Entries shown
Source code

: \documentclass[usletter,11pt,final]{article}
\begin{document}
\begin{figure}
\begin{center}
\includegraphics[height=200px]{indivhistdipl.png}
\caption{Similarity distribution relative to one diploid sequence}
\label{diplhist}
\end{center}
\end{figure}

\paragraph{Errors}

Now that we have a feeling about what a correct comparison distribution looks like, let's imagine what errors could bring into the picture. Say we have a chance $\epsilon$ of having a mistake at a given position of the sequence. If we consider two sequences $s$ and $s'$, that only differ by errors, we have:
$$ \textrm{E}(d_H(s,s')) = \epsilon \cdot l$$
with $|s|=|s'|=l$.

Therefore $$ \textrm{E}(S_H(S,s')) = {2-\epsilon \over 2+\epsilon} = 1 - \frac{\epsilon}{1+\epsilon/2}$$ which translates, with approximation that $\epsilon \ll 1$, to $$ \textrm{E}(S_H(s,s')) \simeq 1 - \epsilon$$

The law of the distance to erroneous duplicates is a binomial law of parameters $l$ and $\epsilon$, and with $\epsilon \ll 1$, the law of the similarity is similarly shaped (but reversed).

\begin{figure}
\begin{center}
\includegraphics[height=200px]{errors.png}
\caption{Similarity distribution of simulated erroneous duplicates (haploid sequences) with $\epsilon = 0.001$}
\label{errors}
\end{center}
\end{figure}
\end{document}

Your goal
Give the data again in full, keeping every line as it was.

Task solution
Source code

: \documentclass[usletter,11pt,final]{article}
\begin{document}
\begin{figure}
\begin{center}
\includegraphics[height=200px]{indivhistdipl.png}
\caption{Similarity distribution relative to one diploid sequence}
\label{diplhist}
\end{center}
\end{figure}

\paragraph{Errors}

Now that we have a feeling about what a correct comparison distribution looks like, let's imagine what errors could bring into the picture. Say we have a chance $\epsilon$ of having a mistake at a given position of the sequence. If we consider two sequences $s$ and $s'$, that only differ by errors, we have:
$$ \textrm{E}(d_H(s,s')) = \epsilon \cdot l$$
with $|s|=|s'|=l$.

Therefore $$ \textrm{E}(S_H(S,s')) = {2-\epsilon \over 2+\epsilon} = 1 - \frac{\epsilon}{1+\epsilon/2}$$ which translates, with approximation that $\epsilon \ll 1$, to $$ \textrm{E}(S_H(s,s')) \simeq 1 - \epsilon$$

The law of the distance to erroneous duplicates is a binomial law of parameters $l$ and $\epsilon$, and with $\epsilon \ll 1$, the law of the similarity is similarly shaped (but reversed).

\begin{figure}
\begin{center}
\includegraphics[height=200px]{errors.png}
\caption{Similarity distribution of simulated erroneous duplicates (haploid sequences) with $\epsilon = 0.001$}
\label{errors}
\end{center}
\end{figure}
\end{document}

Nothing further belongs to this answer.